You can be sure Holland will waive prospects over any of his overpaid, useless veterans to get out of his salary cap mess. He will always favor the vets over the youngsters... it's the Holland way and he thinks it will help him make the playoffs in his new Arena (which won't happen). So we'll probably lose at least one more prospect due to waivers. He's not going to put any of his recent veteran acquisitions on waivers. We've all seen this before.
This team is a complete trainwreck due to Holland's mismanagement. Highest payroll in the league and I just heard this team leads the NHL with 10 players with NTC (no trade clauses) in their contracts ! Good grief.
- Vladdie_Kon1
I was just spitballing with the numbers the other day, and I don't think it'd actually be
that hard to get the team under the cap (minus Franzen), as long as AA comes in under $2.5 million. To do it, the team would have to clear either one or two roster spots and about $3 million in salary, give our take maybe $500k depending on what AA signs for and whether they go with 22 or 23 players on the roster.

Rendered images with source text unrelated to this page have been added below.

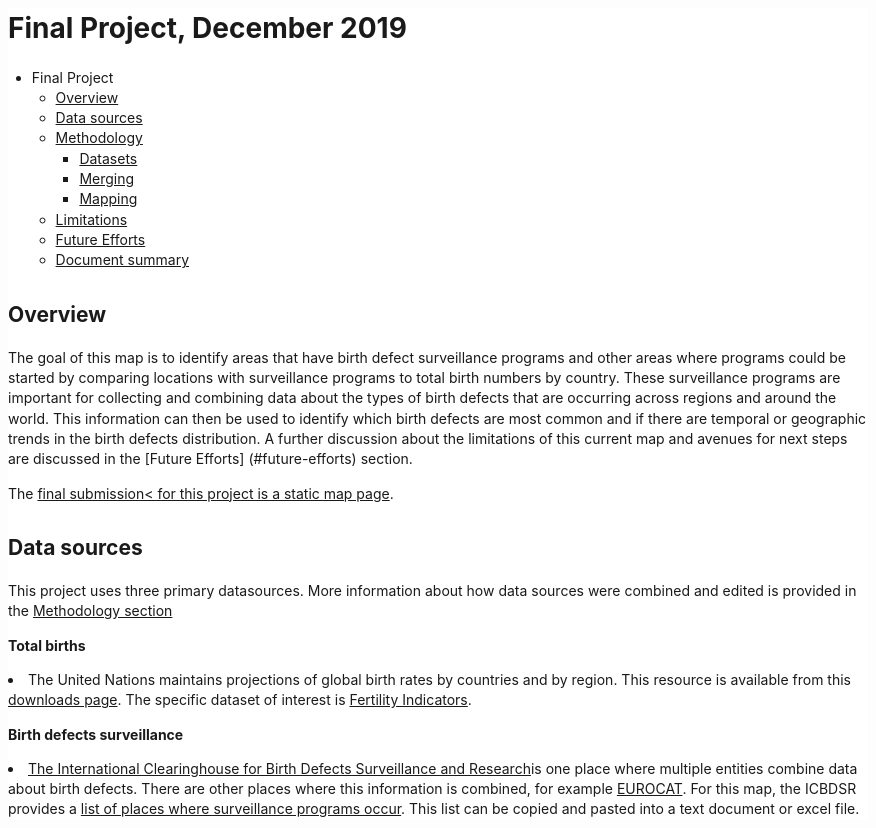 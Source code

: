 # Final Project, December 2019



- Final Project
    - [Overview](#overview)
    - [Data sources](#data-sources)
    - [Methodology](#create-a-new-repository)
        - [Datasets](#Datasets)
        - [Merging](#Merging)
        - [Mapping](#Mapping)
    - [Limitations](#Limitations)
    - [Future Efforts](#future-efforts)
    - [Document summary](#document-summary)



## Overview

The goal of this map is to identify areas that have birth defect surveillance programs and other areas where programs could be started by comparing locations with surveillance programs to total birth numbers by country. These surveillance programs are important for collecting and combining data about the types of birth defects that are occurring across regions and around the world. This information can then be used to identify which birth defects are most common and if there are temporal or geographic trends in the birth defects distribution. A further discussion about the limitations of this current map and avenues for next steps are discussed in the [Future Efforts] (#future-efforts) section.

The <a href="https://jfobrycki.github.io/birthdefectdata/" target="new">final submission< for this project is a static map page</a>. 


## Data sources

This project uses three primary datasources. More information about how data sources were combined and edited is provided in the [Methodology section](#Methodology)

<b>Total births</b>
<li>The United Nations maintains projections of global birth rates by countries and by region. This resource is available from this <a href="https://population.un.org/wpp/Download/Standard/CSV/">downloads page</a>. The specific dataset of interest is <a href="https://population.un.org/wpp/Download/Files/1_Indicators%20(Standard)/CSV_FILES/WPP2019_Fertility_by_Age.csv">Fertility Indicators</a>. </li>

<b>Birth defects surveillance</b>
<li>
<a href="http://www.icbsr.org" target="_blank">The International Clearinghouse for Birth Defects Surveillance and Research</a>is one place where multiple entities combine data about birth defects. There are other places where this information is combined, for example <a href="https://eu-rd-platform.jrc.ec.europa.eu/eurocat" target="new">EUROCAT</a>. 
For this map, the ICBDSR provides a <a href=" http://www.icbdsr.org/programme-description/" target="new">list of places where surveillance programs occur</a>. This list can be copied and pasted into a text document or excel file.
</li>  
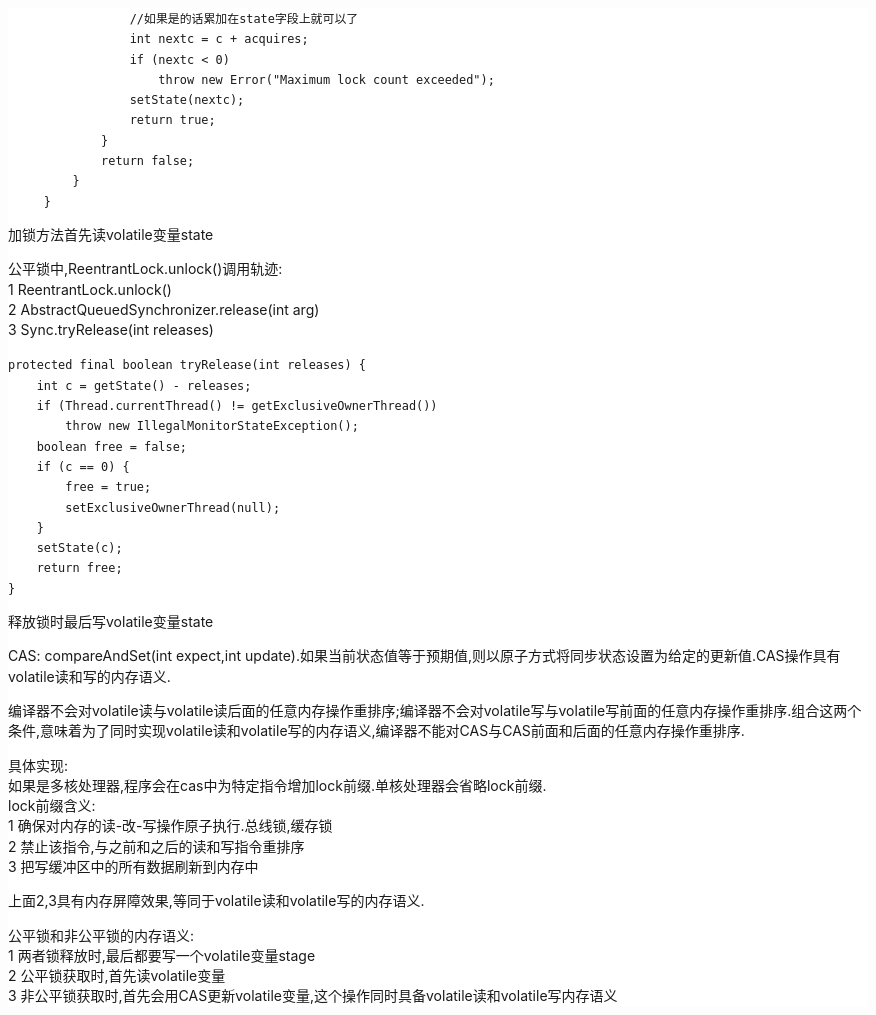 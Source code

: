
 ```
                 //如果是的话累加在state字段上就可以了
                 int nextc = c + acquires;
                 if (nextc < 0)
                     throw new Error("Maximum lock count exceeded");
                 setState(nextc);
                 return true;
             }
             return false;
         }
     }
```
加锁方法首先读volatile变量state


公平锁中,ReentrantLock.unlock()调用轨迹:    
1 ReentrantLock.unlock()    
2 AbstractQueuedSynchronizer.release(int arg)    
3 Sync.tryRelease(int releases)
```
protected final boolean tryRelease(int releases) {
    int c = getState() - releases;
    if (Thread.currentThread() != getExclusiveOwnerThread())
        throw new IllegalMonitorStateException();
    boolean free = false;
    if (c == 0) {
        free = true;
        setExclusiveOwnerThread(null);
    }
    setState(c);
    return free;
}
```
释放锁时最后写volatile变量state    

CAS: compareAndSet(int expect,int update).如果当前状态值等于预期值,则以原子方式将同步状态设置为给定的更新值.CAS操作具有volatile读和写的内存语义.

编译器不会对volatile读与volatile读后面的任意内存操作重排序;编译器不会对volatile写与volatile写前面的任意内存操作重排序.组合这两个条件,意味着为了同时实现volatile读和volatile写的内存语义,编译器不能对CAS与CAS前面和后面的任意内存操作重排序.

具体实现:    
如果是多核处理器,程序会在cas中为特定指令增加lock前缀.单核处理器会省略lock前缀.    
lock前缀含义:     
1 确保对内存的读-改-写操作原子执行.总线锁,缓存锁    
2 禁止该指令,与之前和之后的读和写指令重排序    
3 把写缓冲区中的所有数据刷新到内存中    

上面2,3具有内存屏障效果,等同于volatile读和volatile写的内存语义.    

公平锁和非公平锁的内存语义:    
1 两者锁释放时,最后都要写一个volatile变量stage    
2 公平锁获取时,首先读volatile变量    
3 非公平锁获取时,首先会用CAS更新volatile变量,这个操作同时具备volatile读和volatile写内存语义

If I'm the GM? Trading Sheahan exclusively for futures (whatever you can get) and demoting Ericsson would save $3.1 million. That's not especially good asset management in Sheahan's case, but when you're in this kind of cap crunch you usually have to take the best of bad options. Even with his poor season last year, I think there'd still be teams out there willing to take a 1-year flier on his since the cost would be low and there's basically no risk (he's even still an RFA after the season).
After that you sign AA (probably around $2 million on a bridge deal) and promote any two (or if you have the money, three) of Svechnikov, Street, Tangradi, Lorito, Bertuzzi, Frk. Bam, you're back within one Johan Franzen of the cap ceiling and don't have to play LTIR roulette all season long, hoping you don't go bust at the worst possible time. Team would still suck, but there's nothing much you can do about that anyway.